The dataset used is based on data from the University of Wisconsin’s database, which has seen extensive application in BC detection. To determine whether a tumor was benign or malignant in BC, Rashmi et al. utilized a naive Bayes classifier, which had an accuracy of 85% [19]. Breast cancer prediction accuracy has also been measured using the naive Bayes, C4.5 decision tree, and SVM classification algorithms by Pritom et al. There were a total of 35 data attributes that were gathered. By eliminating less important features, an effective feature selection method can boost a model’s accuracy [20]. In addition, using data on BC obtained from the Leiden University Medical Center, Guo et al. constructed a decision tree algorithm. The classifier was accurate for 70% of the time [21].

Lately, hormone tests using blood and saliva have emerged as a viable method in the detection of BC. Estrogen and progesterone are two hormones that play a significant role in the onset and progression of BC [22]. Increased levels of these hormones may be an early warning sign of sickness. Hormone analysis from saliva is a quick and easy way to check your hormone levels without any discomfort. Researchers can test for hormonal imbalances that may be related to BC by analyzing the samples of a patient’s saliva. Because it allows for routine screening and early intervention, this method may improve treatment outcomes for those at a higher risk of developing BC [23].

New techniques are constantly being developed, and the profession as a whole is expanding at a dizzying rate. In the future, we can anticipate even more precise and trustworthy approaches for breast cancer detection. Using a collection of clinical variables, Wang et al. [24] presented a data mining method for predicting breast cancer. The authors evaluated and contrasted the efficacy of four distinct data mining algorithms: the support vector machine (SVM), the artificial neural network (ANN), the naive Bayes classifier, and the AdaBoost tree. The SVM method was the most effective, with a success rate of 96.2%. Hosseini et al. [25] have employed three data mining methods, namely, k-nearest neighbours (KNN), the support vector machine (SVM), and random forest (RF), to predict breast cancer. The three algorithms were evaluated and compared using data from the Wisconsin Breast Cancer dataset. The RF algorithm was determined to have the highest accuracy (97.1%). Breast cancer recurrence has been analyzed using a data mining method that was proposed by Cesar et al. [26]. The authors implemented the decision tree, naive Bayes, and support vector machine data mining techniques on the Wisconsin Breast Cancer dataset. They observed that a 96.1% accuracy could be attained using the decision tree approach. Six data mining methods for detecting breast cancer were evaluated by Wassim et al. [27]. Decision trees, naive Bayes classifiers, support vector machines, random forests, k-nearest neighbors, and neural networks were some of the algorithms employed.
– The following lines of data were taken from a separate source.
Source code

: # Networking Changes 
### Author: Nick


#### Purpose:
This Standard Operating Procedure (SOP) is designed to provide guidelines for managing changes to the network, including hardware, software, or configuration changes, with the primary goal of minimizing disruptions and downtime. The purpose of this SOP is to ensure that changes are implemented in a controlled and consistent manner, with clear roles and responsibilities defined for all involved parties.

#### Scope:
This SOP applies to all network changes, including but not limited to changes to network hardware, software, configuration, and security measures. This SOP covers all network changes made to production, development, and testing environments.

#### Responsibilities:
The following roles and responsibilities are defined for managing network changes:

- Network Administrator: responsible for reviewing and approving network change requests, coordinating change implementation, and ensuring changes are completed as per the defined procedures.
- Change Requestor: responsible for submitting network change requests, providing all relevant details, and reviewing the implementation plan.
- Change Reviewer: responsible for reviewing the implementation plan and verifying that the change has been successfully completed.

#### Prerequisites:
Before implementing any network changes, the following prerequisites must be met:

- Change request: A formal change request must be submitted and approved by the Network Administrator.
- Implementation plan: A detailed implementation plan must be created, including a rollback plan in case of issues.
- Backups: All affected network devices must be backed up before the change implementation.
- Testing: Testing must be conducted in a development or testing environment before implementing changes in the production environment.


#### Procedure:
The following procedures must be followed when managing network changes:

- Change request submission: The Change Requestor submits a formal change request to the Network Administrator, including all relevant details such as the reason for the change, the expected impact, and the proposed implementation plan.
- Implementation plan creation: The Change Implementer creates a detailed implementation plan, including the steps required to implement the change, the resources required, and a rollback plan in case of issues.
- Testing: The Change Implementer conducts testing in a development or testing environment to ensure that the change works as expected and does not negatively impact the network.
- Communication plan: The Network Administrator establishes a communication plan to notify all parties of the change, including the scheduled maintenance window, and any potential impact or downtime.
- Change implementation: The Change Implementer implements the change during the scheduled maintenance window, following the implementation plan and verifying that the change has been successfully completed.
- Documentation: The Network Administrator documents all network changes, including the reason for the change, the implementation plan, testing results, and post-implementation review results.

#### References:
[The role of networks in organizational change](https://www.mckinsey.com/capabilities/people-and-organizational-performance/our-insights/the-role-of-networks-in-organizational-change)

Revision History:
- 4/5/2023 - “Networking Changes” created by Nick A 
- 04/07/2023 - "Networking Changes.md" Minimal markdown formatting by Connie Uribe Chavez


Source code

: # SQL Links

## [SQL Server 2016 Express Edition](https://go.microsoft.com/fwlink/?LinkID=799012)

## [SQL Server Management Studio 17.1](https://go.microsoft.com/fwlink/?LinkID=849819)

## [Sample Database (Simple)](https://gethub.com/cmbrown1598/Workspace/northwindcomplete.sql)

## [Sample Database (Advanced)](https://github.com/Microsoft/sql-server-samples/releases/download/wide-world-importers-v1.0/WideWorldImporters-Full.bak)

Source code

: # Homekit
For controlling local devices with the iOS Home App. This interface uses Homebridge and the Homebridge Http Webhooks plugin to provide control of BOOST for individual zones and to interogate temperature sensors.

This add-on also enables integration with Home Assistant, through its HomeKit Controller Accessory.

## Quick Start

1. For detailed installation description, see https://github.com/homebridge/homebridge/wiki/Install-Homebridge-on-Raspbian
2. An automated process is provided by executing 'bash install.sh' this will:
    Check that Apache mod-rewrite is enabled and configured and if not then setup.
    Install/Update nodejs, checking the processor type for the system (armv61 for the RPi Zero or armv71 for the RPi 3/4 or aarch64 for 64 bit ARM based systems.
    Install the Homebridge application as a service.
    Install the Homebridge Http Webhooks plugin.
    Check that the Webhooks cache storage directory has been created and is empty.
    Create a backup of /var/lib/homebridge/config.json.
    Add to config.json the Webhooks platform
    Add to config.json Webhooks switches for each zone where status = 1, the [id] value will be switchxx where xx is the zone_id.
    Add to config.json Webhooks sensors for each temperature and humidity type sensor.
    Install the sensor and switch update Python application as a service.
The authors ran the data mining using the KNN algorithm, the NB algorithm, and the SVM, with the SVM having the best accuracy with a size of 97.07%.

In the context of breast cancer detection, there has been little research performed on laboratory tests that use blood and saliva as their primary ingredients. Li et al. have looked into the possibility of discovering new diagnostic biomarkers for breast cancer [28]. However, Sun et al. have used laboratory tests but did not expressly specify the use of hormones; they explored the function of diagnostic biomarkers in breast cancer diagnosis, which might potentially include hormonal indicators [29].

The diagnostic potential of saliva for systemic disorders was investigated in [30]. This review focused on the possible benefits of employing saliva as a diagnostic fluid, and it was suggested that these benefits could extend to the detection of hormone-related indicators in breast cancer [30].

The laboratory tests for breast cancer have been described as being able to be performed using either blood or saliva samples, which might include genetic tests that analyze an individual’s family history to estimate their likelihood of developing breast cancer [30]. It is essential to note that particular information about hormone markers in blood and salivary tests may require further inquiry to confirm their association with breast cancer; therefore, scientific literature and clinical studies are needed. Thus, in this study, an approach has been proposed for the early detection of BC by applying data mining techniques to the levels of prolactin (P), testosterone (T), cortisol (C), and human chorionic gonadotropin (HCG) in the blood and saliva.

3. Materials and Methods

Figure 1 shows the block diagram of the proposed method for BC severity identification from the hormonal level based on a blood and saliva dataset.

Figure 1. The block diagram of the proposed study.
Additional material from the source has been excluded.